*PROBLEM TO WORK ON*
With the line containing "waxskin of butter." as the first line and the last line of the records as the final one, reproduce that range exactly.

*** Block opens ***

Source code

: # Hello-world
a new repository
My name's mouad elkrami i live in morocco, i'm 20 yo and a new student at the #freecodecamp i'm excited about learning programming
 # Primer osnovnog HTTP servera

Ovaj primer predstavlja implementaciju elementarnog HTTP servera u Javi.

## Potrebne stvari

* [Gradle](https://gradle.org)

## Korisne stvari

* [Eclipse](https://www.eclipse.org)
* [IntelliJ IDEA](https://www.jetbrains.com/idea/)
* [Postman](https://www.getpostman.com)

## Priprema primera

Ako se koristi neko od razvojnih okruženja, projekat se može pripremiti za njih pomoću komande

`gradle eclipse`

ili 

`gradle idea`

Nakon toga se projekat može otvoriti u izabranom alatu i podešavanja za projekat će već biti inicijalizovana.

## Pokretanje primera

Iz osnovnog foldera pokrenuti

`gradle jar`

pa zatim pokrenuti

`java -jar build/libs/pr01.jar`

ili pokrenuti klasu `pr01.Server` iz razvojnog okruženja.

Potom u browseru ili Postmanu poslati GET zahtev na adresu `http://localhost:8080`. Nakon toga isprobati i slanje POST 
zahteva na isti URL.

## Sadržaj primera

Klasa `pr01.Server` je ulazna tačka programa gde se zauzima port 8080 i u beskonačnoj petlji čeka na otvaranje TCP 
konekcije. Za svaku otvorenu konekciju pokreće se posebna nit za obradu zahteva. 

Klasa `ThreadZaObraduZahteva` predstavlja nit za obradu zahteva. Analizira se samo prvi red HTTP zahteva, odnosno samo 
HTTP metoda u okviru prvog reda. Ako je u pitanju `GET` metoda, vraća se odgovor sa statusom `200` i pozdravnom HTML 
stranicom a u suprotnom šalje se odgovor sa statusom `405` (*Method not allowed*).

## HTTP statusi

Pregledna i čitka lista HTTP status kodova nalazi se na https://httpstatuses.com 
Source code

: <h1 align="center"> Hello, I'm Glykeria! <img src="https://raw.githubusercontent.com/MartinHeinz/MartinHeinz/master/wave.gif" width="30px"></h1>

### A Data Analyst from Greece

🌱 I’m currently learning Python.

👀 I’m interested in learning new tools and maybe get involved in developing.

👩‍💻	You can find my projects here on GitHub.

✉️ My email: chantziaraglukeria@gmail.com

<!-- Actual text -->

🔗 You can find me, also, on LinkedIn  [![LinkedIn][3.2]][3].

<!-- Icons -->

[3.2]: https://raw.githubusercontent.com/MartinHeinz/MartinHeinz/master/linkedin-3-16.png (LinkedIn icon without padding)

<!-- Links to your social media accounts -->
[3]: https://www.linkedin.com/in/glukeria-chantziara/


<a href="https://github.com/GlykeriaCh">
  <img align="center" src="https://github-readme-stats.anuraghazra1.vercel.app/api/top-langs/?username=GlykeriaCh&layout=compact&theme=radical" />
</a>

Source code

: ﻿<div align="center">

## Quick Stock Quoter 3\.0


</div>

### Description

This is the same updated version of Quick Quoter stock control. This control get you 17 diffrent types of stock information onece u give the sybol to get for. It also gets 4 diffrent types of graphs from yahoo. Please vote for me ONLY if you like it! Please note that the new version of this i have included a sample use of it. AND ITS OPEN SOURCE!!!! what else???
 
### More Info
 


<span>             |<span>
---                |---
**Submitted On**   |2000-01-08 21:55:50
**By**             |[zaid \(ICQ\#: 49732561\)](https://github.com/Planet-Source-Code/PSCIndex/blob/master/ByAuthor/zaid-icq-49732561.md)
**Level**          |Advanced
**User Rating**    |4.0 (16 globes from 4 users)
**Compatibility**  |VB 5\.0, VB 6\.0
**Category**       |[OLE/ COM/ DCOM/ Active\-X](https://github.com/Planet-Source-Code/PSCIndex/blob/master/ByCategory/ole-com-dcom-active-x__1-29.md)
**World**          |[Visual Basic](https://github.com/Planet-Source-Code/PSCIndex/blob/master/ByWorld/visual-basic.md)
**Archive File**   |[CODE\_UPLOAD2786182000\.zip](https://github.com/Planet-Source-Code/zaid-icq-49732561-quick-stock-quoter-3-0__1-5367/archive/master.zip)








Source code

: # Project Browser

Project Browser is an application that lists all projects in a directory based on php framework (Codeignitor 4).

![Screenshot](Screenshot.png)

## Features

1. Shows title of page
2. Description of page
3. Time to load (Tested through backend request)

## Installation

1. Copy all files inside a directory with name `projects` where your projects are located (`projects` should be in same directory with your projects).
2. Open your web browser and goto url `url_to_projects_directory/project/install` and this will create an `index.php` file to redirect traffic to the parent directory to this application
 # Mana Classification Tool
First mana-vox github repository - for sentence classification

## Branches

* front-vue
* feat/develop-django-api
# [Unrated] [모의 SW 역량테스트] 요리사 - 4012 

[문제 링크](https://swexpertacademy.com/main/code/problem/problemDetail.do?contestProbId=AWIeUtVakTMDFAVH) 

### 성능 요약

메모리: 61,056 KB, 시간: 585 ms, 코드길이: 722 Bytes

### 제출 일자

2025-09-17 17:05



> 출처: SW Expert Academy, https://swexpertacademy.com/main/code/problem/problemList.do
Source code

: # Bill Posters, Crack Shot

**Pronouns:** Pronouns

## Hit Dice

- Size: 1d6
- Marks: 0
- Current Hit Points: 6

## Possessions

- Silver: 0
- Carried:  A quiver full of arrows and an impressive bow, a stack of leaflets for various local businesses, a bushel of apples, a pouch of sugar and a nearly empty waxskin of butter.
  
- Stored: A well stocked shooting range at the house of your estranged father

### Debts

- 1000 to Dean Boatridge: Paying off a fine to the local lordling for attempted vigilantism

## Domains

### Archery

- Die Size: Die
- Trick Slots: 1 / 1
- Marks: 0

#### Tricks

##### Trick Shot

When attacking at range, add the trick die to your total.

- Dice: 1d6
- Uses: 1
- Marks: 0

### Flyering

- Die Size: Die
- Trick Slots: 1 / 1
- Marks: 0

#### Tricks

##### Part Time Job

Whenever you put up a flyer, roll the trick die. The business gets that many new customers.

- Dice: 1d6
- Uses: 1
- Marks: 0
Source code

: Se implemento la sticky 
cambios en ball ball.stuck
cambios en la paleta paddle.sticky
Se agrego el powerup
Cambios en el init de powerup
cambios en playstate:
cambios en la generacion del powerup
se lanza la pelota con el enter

*** Block closes ***

*TASK RESPONSE*
- Carried:  A quiver full of arrows and an impressive bow, a stack of leaflets for various local businesses, a bushel of apples, a pouch of sugar and a nearly empty waxskin of butter.
  
- Stored: A well stocked shooting range at the house of your estranged father

### Debts

- 1000 to Dean Boatridge: Paying off a fine to the local lordling for attempted vigilantism

## Domains

### Archery

- Die Size: Die
- Trick Slots: 1 / 1
- Marks: 0

#### Tricks

##### Trick Shot

When attacking at range, add the trick die to your total.

- Dice: 1d6
- Uses: 1
- Marks: 0

### Flyering

- Die Size: Die
- Trick Slots: 1 / 1
- Marks: 0

#### Tricks

##### Part Time Job

Whenever you put up a flyer, roll the trick die. The business gets that many new customers.

- Dice: 1d6
- Uses: 1
- Marks: 0
Source code

: Se implemento la sticky 
cambios en ball ball.stuck
cambios en la paleta paddle.sticky
Se agrego el powerup
Cambios en el init de powerup
cambios en playstate:
cambios en la generacion del powerup
se lanza la pelota con el enter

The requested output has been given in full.